[RECORD EXCERPTS]
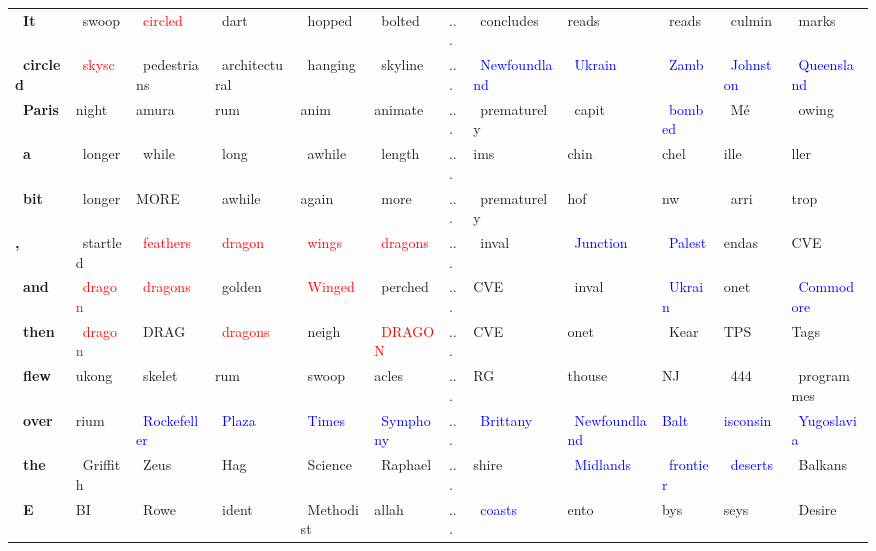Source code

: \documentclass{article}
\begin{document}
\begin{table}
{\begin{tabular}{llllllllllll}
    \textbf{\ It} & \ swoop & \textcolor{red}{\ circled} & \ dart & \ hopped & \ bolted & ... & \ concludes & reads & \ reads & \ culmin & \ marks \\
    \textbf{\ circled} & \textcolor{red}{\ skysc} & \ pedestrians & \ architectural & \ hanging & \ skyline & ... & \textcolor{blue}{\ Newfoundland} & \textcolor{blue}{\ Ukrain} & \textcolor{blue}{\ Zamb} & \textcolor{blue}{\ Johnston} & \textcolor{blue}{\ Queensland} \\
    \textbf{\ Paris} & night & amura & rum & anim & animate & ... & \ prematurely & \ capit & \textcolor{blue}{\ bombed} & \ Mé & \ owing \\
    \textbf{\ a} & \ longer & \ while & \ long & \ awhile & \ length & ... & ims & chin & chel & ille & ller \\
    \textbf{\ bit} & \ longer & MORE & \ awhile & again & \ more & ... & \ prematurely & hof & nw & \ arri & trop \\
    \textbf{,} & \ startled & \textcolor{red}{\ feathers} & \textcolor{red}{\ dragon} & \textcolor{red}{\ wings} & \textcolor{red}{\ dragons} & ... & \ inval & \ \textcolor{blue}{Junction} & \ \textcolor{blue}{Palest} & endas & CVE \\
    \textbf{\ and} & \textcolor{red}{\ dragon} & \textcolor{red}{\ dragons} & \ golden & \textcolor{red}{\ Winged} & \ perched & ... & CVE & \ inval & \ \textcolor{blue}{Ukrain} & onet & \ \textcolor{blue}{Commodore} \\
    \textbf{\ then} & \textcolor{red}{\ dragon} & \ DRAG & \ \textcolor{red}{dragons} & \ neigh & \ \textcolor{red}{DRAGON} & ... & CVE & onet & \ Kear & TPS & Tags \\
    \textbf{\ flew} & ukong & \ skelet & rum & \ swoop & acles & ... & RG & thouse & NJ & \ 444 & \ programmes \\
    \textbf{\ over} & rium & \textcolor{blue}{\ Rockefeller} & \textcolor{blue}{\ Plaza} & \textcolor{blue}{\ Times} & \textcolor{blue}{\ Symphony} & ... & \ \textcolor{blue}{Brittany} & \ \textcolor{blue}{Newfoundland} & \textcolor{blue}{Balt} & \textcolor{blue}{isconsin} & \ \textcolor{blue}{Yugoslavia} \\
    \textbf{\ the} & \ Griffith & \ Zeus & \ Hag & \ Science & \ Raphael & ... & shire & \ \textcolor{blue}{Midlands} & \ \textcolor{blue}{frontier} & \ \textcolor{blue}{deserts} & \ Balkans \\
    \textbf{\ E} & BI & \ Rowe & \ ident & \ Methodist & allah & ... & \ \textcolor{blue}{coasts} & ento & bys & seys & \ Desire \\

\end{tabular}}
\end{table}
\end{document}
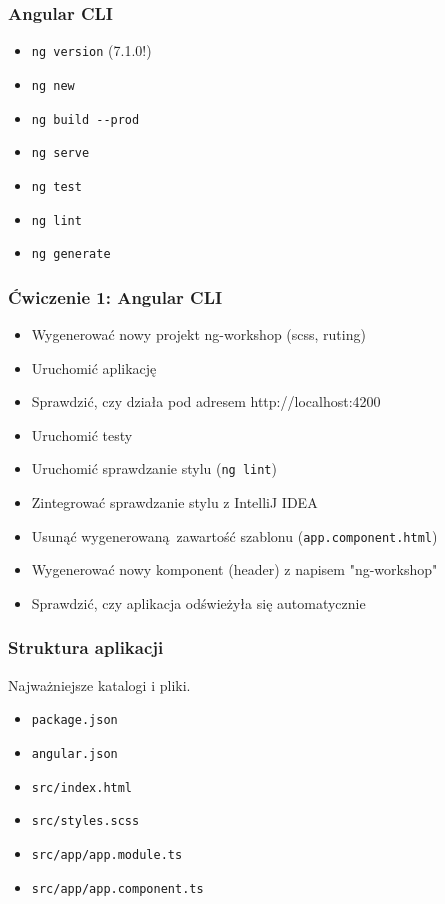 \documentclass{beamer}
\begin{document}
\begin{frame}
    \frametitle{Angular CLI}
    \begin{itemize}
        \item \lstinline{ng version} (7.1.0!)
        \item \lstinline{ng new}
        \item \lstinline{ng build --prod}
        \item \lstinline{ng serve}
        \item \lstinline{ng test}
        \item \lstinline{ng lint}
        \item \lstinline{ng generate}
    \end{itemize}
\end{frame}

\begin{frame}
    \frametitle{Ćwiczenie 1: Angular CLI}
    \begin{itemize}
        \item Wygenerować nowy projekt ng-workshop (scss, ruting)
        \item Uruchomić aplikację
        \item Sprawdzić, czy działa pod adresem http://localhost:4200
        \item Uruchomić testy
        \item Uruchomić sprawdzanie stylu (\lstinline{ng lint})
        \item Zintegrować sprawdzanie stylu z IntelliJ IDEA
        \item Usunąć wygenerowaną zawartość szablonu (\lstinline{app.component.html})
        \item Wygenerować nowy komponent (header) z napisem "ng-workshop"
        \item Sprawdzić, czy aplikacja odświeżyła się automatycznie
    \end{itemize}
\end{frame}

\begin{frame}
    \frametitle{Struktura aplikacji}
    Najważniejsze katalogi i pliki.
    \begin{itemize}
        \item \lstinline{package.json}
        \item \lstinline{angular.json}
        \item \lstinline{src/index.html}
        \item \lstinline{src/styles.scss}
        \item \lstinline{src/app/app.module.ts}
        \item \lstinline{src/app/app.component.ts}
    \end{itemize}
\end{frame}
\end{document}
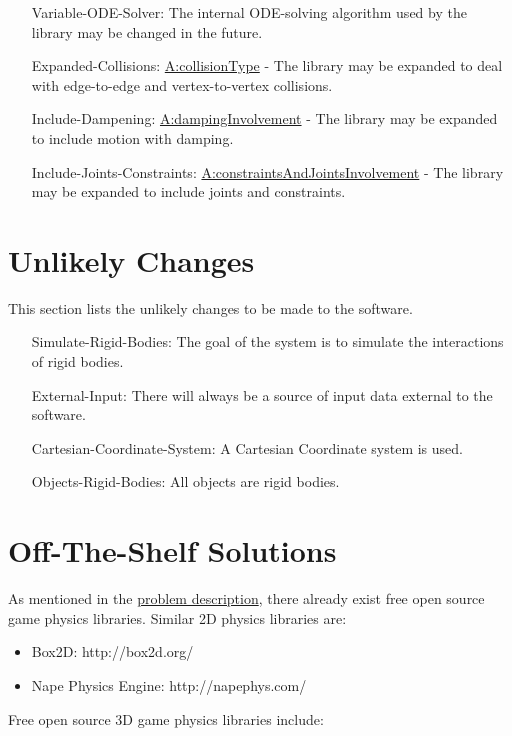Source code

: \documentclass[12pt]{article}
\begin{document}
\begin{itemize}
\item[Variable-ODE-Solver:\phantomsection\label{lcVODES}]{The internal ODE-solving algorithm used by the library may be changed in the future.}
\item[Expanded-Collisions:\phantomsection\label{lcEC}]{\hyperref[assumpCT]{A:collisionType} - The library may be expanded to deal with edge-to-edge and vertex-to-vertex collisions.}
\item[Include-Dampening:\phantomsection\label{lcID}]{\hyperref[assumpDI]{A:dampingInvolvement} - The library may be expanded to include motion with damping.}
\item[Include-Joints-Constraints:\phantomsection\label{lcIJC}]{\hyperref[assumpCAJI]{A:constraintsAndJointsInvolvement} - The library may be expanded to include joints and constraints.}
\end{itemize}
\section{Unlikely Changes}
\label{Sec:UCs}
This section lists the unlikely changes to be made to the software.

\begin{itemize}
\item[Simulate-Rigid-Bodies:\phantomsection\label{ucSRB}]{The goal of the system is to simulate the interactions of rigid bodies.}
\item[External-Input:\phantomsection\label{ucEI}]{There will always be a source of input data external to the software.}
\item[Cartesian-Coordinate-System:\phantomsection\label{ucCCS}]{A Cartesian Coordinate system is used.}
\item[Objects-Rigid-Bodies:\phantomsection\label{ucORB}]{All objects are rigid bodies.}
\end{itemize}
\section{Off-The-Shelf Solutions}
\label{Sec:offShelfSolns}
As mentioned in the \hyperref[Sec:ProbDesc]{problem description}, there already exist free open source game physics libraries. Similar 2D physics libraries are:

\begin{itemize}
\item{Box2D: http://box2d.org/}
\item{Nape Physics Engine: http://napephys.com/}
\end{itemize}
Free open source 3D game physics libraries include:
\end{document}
[/RECORD EXCERPTS]
• [AIM OF THE TASK]: Identify the lines of the data that contain the word "system". Copy each of them.

• [EXERCISE ANSWER]:
\item[Simulate-Rigid-Bodies:\phantomsection\label{ucSRB}]{The goal of the system is to simulate the interactions of rigid bodies.}
\item[Cartesian-Coordinate-System:\phantomsection\label{ucCCS}]{A Cartesian Coordinate system is used.}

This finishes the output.